> WORK REQUIRED:
Which lines of the entries hold the string "integral"? Copy each one.

Recorded data

□ □ □

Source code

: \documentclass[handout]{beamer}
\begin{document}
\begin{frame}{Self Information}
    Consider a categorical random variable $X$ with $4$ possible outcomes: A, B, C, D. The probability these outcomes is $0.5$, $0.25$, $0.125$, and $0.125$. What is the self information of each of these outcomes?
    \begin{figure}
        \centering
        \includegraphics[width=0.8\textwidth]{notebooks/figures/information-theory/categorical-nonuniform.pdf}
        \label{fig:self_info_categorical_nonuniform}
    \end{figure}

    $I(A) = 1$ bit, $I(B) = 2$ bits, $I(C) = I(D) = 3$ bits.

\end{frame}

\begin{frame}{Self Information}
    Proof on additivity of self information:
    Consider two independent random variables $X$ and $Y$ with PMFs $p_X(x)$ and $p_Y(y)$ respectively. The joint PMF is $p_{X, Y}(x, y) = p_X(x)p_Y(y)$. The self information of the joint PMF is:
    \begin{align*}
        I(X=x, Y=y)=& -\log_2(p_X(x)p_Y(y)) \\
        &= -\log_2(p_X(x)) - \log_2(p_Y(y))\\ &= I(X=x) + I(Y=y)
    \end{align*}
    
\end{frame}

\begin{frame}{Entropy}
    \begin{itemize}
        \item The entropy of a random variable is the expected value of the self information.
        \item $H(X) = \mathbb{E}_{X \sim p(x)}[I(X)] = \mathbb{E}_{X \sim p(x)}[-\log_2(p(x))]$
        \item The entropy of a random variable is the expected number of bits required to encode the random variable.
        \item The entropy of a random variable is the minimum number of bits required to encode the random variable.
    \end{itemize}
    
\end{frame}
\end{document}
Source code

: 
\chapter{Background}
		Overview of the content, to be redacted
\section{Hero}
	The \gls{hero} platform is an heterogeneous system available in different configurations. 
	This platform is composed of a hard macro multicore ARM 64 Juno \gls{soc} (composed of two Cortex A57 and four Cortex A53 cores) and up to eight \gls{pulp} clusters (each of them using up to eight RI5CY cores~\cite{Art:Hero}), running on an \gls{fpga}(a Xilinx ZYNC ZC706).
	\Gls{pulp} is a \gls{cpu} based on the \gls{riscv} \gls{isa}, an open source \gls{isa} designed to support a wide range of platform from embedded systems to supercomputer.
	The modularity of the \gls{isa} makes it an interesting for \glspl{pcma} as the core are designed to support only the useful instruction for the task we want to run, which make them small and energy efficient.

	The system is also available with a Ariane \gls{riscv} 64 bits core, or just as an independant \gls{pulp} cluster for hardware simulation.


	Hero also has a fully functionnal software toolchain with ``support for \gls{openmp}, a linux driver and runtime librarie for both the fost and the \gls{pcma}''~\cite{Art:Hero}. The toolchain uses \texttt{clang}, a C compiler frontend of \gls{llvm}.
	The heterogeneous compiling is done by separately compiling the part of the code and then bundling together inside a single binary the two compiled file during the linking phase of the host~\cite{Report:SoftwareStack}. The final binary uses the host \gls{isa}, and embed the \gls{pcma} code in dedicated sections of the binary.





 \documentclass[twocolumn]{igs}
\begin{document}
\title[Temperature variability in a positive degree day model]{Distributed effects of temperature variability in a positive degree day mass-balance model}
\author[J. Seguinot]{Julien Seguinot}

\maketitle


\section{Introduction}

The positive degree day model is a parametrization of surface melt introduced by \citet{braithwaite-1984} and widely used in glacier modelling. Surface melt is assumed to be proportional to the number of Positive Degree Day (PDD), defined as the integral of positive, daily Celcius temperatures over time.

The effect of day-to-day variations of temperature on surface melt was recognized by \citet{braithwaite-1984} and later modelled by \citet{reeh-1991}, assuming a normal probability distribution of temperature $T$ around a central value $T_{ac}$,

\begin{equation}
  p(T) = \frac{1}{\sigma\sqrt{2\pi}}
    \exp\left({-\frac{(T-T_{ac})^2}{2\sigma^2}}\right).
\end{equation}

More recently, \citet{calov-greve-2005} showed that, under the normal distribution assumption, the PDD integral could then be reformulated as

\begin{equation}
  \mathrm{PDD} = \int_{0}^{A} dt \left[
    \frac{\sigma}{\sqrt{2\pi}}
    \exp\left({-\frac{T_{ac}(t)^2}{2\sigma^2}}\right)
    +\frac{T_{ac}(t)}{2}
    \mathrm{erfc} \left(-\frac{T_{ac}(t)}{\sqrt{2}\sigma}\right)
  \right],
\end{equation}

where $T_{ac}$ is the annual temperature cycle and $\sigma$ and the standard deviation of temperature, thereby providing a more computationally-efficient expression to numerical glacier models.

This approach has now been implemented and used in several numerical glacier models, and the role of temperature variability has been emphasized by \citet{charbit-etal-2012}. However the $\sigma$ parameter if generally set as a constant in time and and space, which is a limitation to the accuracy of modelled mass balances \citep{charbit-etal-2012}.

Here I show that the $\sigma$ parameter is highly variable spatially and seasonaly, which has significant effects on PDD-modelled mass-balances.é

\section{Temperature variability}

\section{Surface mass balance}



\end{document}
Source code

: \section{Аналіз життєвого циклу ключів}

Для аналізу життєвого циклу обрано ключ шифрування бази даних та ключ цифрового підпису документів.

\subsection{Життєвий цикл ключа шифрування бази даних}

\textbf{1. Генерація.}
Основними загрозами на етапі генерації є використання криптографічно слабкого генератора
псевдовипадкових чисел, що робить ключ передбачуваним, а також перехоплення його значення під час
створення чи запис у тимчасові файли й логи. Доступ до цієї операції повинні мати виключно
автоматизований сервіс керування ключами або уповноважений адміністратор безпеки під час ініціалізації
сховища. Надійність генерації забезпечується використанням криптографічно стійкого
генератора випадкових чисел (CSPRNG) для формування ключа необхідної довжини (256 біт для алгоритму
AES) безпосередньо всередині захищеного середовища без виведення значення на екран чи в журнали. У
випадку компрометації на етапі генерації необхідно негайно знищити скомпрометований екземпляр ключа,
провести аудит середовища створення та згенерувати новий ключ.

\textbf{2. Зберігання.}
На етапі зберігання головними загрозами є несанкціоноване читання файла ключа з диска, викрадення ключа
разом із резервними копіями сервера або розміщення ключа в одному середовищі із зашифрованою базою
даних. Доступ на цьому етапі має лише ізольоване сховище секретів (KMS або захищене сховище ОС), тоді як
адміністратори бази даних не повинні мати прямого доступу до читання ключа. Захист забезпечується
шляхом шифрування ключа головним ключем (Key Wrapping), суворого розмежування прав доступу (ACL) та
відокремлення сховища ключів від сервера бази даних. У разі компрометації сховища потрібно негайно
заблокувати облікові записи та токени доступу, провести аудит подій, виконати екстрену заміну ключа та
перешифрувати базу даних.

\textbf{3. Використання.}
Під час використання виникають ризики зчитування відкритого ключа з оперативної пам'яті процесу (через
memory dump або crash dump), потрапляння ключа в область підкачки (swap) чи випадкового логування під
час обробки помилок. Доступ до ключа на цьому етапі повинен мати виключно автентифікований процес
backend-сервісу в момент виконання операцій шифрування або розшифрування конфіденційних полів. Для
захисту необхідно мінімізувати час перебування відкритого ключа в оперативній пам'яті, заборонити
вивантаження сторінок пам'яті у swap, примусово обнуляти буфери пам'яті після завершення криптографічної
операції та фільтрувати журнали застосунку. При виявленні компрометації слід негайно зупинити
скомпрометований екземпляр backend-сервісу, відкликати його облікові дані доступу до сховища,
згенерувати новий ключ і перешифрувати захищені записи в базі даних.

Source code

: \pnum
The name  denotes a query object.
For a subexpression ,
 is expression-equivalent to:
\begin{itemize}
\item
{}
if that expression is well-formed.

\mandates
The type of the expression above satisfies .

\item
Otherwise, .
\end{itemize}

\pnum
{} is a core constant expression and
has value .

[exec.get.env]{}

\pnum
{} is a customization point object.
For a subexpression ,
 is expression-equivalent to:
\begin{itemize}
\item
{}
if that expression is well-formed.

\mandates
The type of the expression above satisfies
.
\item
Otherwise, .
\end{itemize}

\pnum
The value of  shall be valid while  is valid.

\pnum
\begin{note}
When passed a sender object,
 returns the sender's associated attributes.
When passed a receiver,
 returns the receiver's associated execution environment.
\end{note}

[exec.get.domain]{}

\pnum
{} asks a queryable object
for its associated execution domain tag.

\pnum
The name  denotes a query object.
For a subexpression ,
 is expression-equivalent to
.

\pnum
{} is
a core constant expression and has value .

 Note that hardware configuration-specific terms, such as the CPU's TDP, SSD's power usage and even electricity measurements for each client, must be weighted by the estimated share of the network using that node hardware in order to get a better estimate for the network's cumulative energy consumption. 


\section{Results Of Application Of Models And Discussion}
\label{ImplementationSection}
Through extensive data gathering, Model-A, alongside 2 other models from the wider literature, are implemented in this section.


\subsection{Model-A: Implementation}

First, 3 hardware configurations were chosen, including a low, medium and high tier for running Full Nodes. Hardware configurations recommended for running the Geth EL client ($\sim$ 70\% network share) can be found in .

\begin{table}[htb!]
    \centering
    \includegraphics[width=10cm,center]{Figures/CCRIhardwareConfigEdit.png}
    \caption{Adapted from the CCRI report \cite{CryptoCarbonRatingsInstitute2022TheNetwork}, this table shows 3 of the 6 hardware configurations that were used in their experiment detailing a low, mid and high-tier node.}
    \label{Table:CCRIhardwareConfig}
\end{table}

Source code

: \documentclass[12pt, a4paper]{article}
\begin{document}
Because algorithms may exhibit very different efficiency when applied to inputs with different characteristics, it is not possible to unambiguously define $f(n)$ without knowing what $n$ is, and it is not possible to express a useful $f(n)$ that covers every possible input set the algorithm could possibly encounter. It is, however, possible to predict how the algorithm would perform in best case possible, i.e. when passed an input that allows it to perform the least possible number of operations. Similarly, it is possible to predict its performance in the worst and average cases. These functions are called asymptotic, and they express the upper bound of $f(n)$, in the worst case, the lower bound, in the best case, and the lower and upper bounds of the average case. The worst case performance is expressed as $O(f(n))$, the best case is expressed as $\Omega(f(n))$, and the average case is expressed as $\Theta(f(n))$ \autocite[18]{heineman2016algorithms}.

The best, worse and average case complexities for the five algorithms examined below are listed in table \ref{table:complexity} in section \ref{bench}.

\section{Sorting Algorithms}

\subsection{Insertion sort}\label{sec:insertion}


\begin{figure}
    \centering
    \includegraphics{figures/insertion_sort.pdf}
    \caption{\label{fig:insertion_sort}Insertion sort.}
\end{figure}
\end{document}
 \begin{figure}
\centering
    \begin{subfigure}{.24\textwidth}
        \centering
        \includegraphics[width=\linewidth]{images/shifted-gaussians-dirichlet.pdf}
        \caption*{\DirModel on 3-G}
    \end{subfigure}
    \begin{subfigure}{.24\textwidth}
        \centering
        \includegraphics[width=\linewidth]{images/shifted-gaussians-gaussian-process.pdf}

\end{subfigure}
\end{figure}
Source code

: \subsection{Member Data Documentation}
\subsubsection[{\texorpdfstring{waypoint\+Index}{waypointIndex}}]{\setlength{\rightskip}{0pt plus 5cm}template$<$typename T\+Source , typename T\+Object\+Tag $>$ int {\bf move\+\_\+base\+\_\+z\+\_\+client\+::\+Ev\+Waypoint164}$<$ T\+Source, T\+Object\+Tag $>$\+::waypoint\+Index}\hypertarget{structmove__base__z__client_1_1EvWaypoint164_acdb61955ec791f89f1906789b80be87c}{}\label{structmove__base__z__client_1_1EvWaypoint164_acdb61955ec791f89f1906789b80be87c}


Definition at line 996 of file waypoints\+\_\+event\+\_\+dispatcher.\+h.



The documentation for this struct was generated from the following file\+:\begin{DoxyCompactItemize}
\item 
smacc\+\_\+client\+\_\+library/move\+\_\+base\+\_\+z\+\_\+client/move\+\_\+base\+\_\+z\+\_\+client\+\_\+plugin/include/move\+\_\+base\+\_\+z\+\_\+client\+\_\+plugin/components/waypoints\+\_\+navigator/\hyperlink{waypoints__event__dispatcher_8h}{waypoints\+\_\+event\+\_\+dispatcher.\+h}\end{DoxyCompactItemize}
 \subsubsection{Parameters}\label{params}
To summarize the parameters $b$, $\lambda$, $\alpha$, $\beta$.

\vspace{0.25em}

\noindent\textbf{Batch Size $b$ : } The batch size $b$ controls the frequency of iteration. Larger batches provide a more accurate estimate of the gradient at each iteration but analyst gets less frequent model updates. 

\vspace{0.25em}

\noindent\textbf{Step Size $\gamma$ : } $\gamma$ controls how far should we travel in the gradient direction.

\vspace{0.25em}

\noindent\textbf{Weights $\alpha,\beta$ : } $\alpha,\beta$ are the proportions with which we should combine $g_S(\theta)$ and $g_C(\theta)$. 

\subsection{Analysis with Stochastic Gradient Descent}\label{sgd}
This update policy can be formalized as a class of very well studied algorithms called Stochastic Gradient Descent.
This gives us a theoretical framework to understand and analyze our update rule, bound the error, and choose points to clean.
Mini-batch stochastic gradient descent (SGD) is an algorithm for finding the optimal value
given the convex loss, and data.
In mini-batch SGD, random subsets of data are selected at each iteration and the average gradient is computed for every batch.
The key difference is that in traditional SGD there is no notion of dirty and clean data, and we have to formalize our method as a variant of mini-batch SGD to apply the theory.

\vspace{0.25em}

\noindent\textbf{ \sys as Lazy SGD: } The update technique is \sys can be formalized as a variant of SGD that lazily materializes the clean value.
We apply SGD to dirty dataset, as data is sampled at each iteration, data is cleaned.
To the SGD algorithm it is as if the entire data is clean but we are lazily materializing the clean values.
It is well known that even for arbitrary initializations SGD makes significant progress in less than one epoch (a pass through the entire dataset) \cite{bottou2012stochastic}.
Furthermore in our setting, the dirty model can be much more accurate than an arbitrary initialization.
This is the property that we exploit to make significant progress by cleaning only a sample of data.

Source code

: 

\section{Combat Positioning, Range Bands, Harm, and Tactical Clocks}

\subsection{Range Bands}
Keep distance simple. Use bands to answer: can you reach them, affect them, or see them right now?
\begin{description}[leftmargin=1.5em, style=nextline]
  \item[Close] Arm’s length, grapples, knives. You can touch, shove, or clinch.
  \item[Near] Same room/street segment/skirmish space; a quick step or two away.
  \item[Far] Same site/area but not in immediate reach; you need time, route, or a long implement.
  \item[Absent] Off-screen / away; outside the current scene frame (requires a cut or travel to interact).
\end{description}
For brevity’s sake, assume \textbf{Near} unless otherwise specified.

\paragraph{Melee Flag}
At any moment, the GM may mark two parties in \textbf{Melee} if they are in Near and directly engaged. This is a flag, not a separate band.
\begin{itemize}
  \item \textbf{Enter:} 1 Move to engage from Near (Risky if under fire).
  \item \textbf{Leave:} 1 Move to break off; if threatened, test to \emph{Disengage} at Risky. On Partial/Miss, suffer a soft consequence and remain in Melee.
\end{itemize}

□ □ □

> OUTPUT OF THE TASK:
The positive degree day model is a parametrization of surface melt introduced by \citet{braithwaite-1984} and widely used in glacier modelling. Surface melt is assumed to be proportional to the number of Positive Degree Day (PDD), defined as the integral of positive, daily Celcius temperatures over time.
More recently, \citet{calov-greve-2005} showed that, under the normal distribution assumption, the PDD integral could then be reformulated as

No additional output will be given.